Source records
※

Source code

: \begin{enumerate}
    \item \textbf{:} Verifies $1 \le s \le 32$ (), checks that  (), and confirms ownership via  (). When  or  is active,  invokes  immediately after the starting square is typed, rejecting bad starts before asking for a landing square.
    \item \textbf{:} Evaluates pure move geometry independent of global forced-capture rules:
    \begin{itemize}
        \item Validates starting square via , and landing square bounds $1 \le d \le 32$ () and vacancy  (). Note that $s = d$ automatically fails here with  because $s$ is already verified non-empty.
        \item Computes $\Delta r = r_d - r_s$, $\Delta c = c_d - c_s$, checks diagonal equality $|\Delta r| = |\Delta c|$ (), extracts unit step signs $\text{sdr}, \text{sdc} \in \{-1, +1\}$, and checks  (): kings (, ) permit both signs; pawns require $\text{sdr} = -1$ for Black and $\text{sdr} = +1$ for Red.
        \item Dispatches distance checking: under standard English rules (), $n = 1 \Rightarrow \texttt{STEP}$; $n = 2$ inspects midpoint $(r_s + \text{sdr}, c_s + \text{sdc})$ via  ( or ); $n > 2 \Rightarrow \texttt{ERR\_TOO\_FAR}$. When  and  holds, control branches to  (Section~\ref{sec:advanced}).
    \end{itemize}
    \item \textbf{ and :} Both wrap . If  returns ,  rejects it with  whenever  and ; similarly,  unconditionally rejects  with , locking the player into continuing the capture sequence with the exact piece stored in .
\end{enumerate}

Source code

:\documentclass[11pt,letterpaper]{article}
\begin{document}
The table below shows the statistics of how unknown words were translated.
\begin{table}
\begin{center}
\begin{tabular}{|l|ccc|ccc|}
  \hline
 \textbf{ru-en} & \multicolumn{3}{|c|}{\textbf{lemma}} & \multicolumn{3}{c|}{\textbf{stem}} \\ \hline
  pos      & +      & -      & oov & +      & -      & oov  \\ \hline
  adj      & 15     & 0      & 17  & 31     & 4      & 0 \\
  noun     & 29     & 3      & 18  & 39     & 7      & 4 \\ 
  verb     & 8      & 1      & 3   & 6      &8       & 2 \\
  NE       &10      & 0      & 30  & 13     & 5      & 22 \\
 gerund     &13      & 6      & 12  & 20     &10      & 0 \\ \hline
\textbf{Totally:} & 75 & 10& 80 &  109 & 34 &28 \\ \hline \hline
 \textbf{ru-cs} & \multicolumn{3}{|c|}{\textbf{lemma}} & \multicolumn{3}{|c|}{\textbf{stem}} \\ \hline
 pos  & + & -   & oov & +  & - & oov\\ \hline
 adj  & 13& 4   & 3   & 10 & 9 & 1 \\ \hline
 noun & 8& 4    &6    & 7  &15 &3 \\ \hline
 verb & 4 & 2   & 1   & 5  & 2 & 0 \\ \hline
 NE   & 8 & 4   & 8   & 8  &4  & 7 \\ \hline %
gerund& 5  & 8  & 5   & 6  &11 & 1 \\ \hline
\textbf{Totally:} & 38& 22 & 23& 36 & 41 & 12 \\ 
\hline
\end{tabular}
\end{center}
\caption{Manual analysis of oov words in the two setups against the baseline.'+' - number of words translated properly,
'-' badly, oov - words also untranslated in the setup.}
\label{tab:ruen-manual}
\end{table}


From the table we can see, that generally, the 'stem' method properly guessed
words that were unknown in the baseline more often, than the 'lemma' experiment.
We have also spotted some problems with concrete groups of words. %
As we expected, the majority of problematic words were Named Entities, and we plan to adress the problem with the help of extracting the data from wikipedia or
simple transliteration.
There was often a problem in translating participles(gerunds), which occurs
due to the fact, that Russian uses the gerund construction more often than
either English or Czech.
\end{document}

※

DESCRIPTION OF THE TASK
Your answer should consist only of the number of lines in the entries above that include "checks".

ANSWER AREA
2